(Material provided):
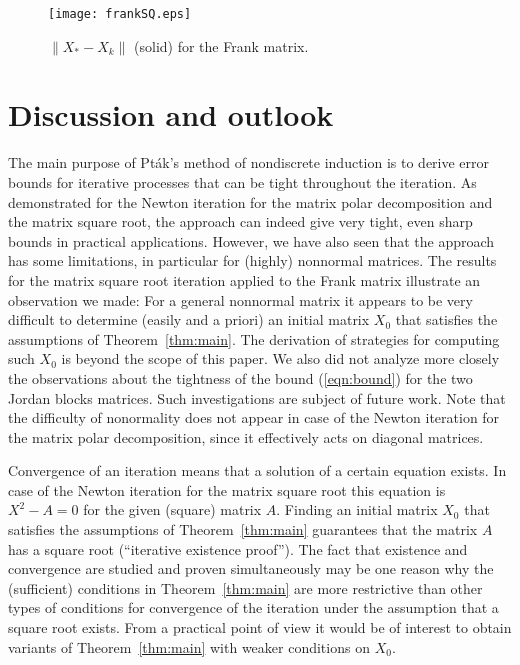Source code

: \documentclass{siamltex}
\begin{document}
\begin{figure}
\begin{center}
\texttt{[image: frankSQ.eps]}
\caption{$\|X_*-X_k\|$ (solid) for the Frank matrix.}\label{fig:3}
\end{center}
\end{figure}

\section{Discussion and outlook}\label{sec:concl}

The main purpose of Pt\'ak's method of nondiscrete induction is to derive error bounds for iterative
processes that can be tight throughout the iteration. As demonstrated for the Newton
iteration for the matrix polar decomposition and the matrix square root, the approach
can indeed give very tight, even sharp bounds in practical applications. However,
we have also seen that the approach has some limitations, in particular for
(highly) nonnormal matrices. The results for the matrix square root iteration applied to the Frank matrix
illustrate an observation we made: For a general nonnormal matrix it appears to be very
difficult to determine (easily and a priori) an initial matrix $X_0$ that satisfies the assumptions of
Theorem~\ref{thm:main}. The derivation of strategies for computing such $X_0$ is beyond the scope
of this paper. We also did not analyze more closely the observations about the tightness
of the bound (\ref{eqn:bound}) for the two Jordan blocks matrices.
Such investigations are subject of future work.
Note that the difficulty of nonormality does not appear in case of the Newton
iteration for the matrix polar decomposition, since it effectively acts on diagonal matrices.

Convergence of an iteration means that a solution of a certain equation exists. In case of the
Newton iteration for the matrix square root this equation is $X^2-A=0$ for the given (square) matrix $A$.
Finding an initial matrix $X_0$ that satisfies the assumptions of Theorem~\ref{thm:main} guarantees
that the matrix $A$ has a square root (``iterative existence proof''). The fact that existence and
convergence are studied and proven simultaneously may be one reason why the (sufficient) conditions
in Theorem~\ref{thm:main} are more restrictive than other types of conditions for convergence of the
iteration under the assumption that a square root exists. From a practical point of view it would be
of interest to obtain variants of Theorem~\ref{thm:main} with weaker conditions on $X_0$.
\end{document}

(Assignment): In the data above, copy every line where the string "label" appears.

(Exercise solution):
\caption{$\|X_*-X_k\|$ (solid) for the Frank matrix.}\label{fig:3}
\section{Discussion and outlook}\label{sec:concl}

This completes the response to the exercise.